Всё в этом мире – стечение обстоятельств, часто нам неподвластных. Но человек иногда всё-таки может влиять на обстоятельства, а значит, и на положение вещей в целом. Бывает, он даже не замечает, как что-то им сделанное имеет большее значение, чем он полагает. И, возможно, оно к лучшему. А теперь, ступай. Каждого человека ведёт его страсть, нравится ему это или нет. Ты ведом тем, что тебя ужасает, но это твоё. Прощай».
Он вернулся в свой город через два года после того, как вышел из него, как люди выходят из комнаты, чтобы помыть руки перед обедом. Его лицо, в обрамлении длинных растрепанных волос, было обветренно, а заскорузлые руки покрыты трещинами застарелых ссадин. Большие ногти были обломаны и покрыты чёрными пятнами. И при таком неопрятном виде, если бы он улыбнулся, люди были бы поражены белизной его зубов. Но он уже давно не улыбался. Слишком тяжёлые воспоминания стискивали его челюсти, отчего его желваки постоянно напряжённо перекатывались под натянутой на скулах кожей.

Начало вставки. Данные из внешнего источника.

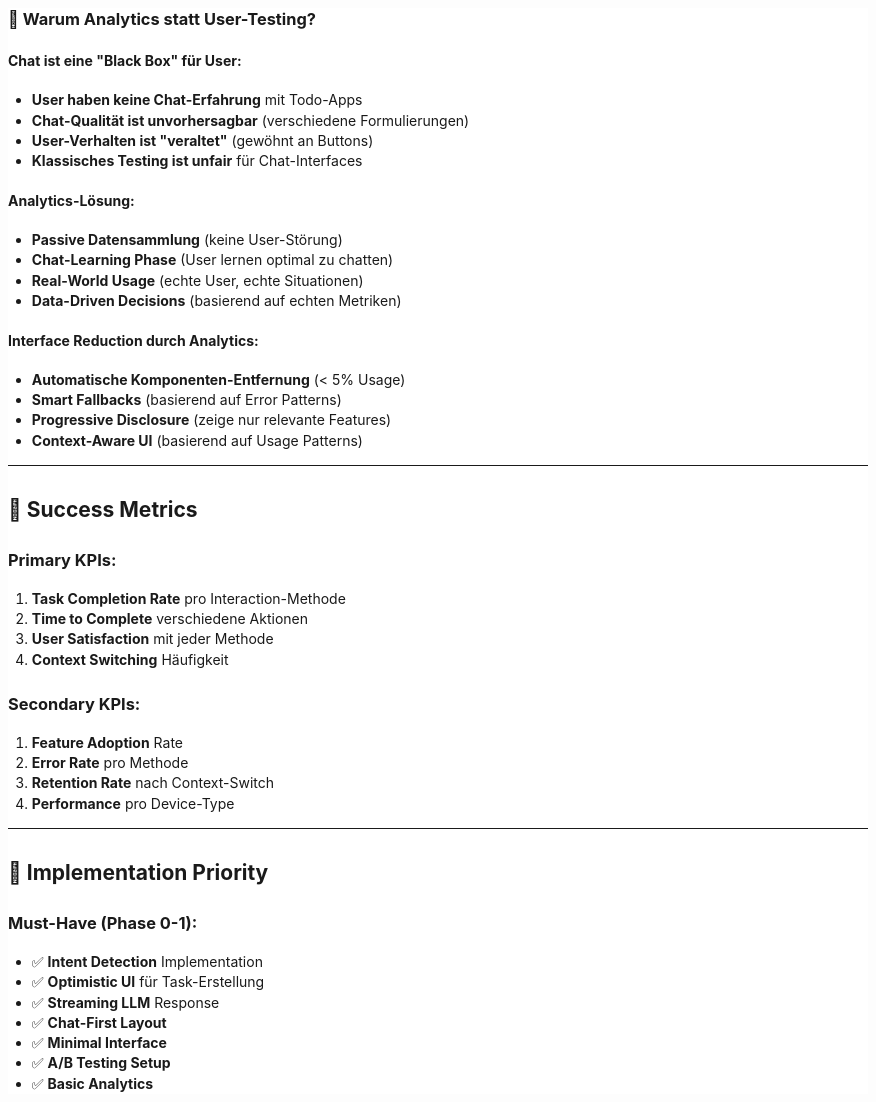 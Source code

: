 ### 🎯 **Warum Analytics statt User-Testing?**

#### **Chat ist eine "Black Box" für User:**
- **User haben keine Chat-Erfahrung** mit Todo-Apps
- **Chat-Qualität ist unvorhersagbar** (verschiedene Formulierungen)
- **User-Verhalten ist "veraltet"** (gewöhnt an Buttons)
- **Klassisches Testing ist unfair** für Chat-Interfaces

#### **Analytics-Lösung:**
- **Passive Datensammlung** (keine User-Störung)
- **Chat-Learning Phase** (User lernen optimal zu chatten)
- **Real-World Usage** (echte User, echte Situationen)
- **Data-Driven Decisions** (basierend auf echten Metriken)

#### **Interface Reduction durch Analytics:**
- **Automatische Komponenten-Entfernung** (< 5% Usage)
- **Smart Fallbacks** (basierend auf Error Patterns)
- **Progressive Disclosure** (zeige nur relevante Features)
- **Context-Aware UI** (basierend auf Usage Patterns)

---

## 🎯 **Success Metrics**

### **Primary KPIs:**
1. **Task Completion Rate** pro Interaction-Methode
2. **Time to Complete** verschiedene Aktionen
3. **User Satisfaction** mit jeder Methode
4. **Context Switching** Häufigkeit

### **Secondary KPIs:**
1. **Feature Adoption** Rate
2. **Error Rate** pro Methode
3. **Retention Rate** nach Context-Switch
4. **Performance** pro Device-Type

---

## 🚀 **Implementation Priority**

### **Must-Have (Phase 0-1):**
- ✅ **Intent Detection** Implementation
- ✅ **Optimistic UI** für Task-Erstellung
- ✅ **Streaming LLM** Response
- ✅ **Chat-First Layout**
- ✅ **Minimal Interface**
- ✅ **A/B Testing Setup**
- ✅ **Basic Analytics**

Как ни странно, но его желание уйти из жизни отчасти сбылось – фактически, он был мёртв. Правда, он всё ещё числился без вести пропавшим, но уже никто не думал, что он жив. Его квартиру заняли какие-то родственники по отцовской линии. Но он не собирался даже приближаться к месту своей прошлой жизни, опасаясь встретить Её. Это сделало бы его существование изуверски невыносимым. Его и так замучили навязчивые размышления о том, какой Она стала, и что теперь, в принципе, они могли бы…. Она уже… ему бы… и можно…. Нет!!!
Фантазия изрывала его организм видениями близости, якобы взаимно желанной и обоюдно пугающей. Они дразнили его возможностью взаимной радости отношений между ним и Ею. Он уже давно прекратил попытки избавиться от этих навязчивых мыслей, и принимал их кружение с чувством обречённости. Физические проявления этих мыслей наполняли его самоощущением ублюдочности.
И всё-таки он вернулся туда, где, вероятно, была Она. Его вело сюда долгими окольными путями, но конечный пункт был предопределён неминуемо. Позади взбухали сгустки чужого ужаса, криков боли, воплей отчаянья, стонов обречённого смирения с муками. Рваная плоть. Кровь. Изувеченость. И он почти всегда опаздывал. Он убил многих, но непоправимое уже было совершено. И это обессмысливало все возможные резоны его действий. Но это было единственное, что он мог делать. Он был обречён на это своею пугающей страстью.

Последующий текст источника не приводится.